Öffentliche Veranstaltung
Es ist uns eine große Ehre, Antonio Gustavo Gómez aus Argentinien in Bozen willkommen zu heißen.
Antonio Gustavo Gómez ist Rechtsanwalt und ehemaliger argentinischer Generalstaatsanwalt und zählt heute zu den international profiliertesten Stimmen im Kampf gegen Umweltverbrechen.
Seine Arbeit hat maßgeblich dazu beigetragen, mächtige wirtschaftliche Interessen vor Gericht zu bringen und institutionelle Verstrickungen hinter der Umweltzerstörung aufzudecken.
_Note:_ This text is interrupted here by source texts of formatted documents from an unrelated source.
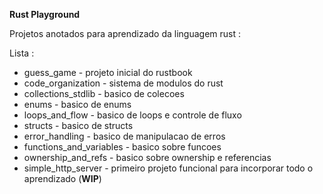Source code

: **Rust Playground**

Projetos anotados para aprendizado da linguagem rust :

Lista :

- guess_game - projeto inicial do rustbook
- code_organization - sistema de modulos do rust
- collections_stdlib - basico de colecoes
- enums - basico de enums
- loops_and_flow - basico de loops e controle de fluxo
- structs - basico de structs
- error_handling - basico de manipulacao de erros
- functions_and_variables - basico sobre funcoes
- ownership_and_refs - basico sobre ownership e referencias
- simple_http_server - primeiro projeto funcional para incorporar todo o aprendizado (**WIP**)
Er weist insbesondere auf die mangelnde Umsetzung von Gesetzen und Kontrollen durch die Behörden hin, was zu Straffreiheit bei der rücksichtslosen Ausbeutung natürlicher Ressourcen führt.
Mitwirkende
Antonio Gustavo Gómez – Rechtsanwalt und ehemaliger argentinischer Generalstaatsanwalt, international anerkannte Persönlichkeit im Kampf gegen Umweltverbrechen.
Einführung und Moderation
Fulvio Gardumi – Direktor der Zeitschrift „In Dialogo“, Ausdruck des Netzwerks Rete Radié Resch
Die Übersetzung aus dem Spanischen ins Italienische wird von Sabrina Bussani übernommen
Initiative des Friedenszentrums Bozen, des Netzwerks Radié Resch und des Vereinigung Viracao&Jangada
Seit Jahrzehnten steht Antonio Gustavo Gómez an vorderster Front im Kampf gegen Umweltkriminalität. Er führte bedeutende Ermittlungen zu industrieller Verschmutzung, Meeresverschmutzung, illegalen Abbaumethoden und schweren Umweltschäden in Lateinamerika durch und stellte sich dabei mutig auch der Macht großer multinationaler Konzerne.
Als zentrale Persönlichkeit der globalen Umweltgerechtigkeitsbewegung arbeitete er mit dem Europäischen Parlament und zahlreichen internationalen NGOs zusammengearbeitet.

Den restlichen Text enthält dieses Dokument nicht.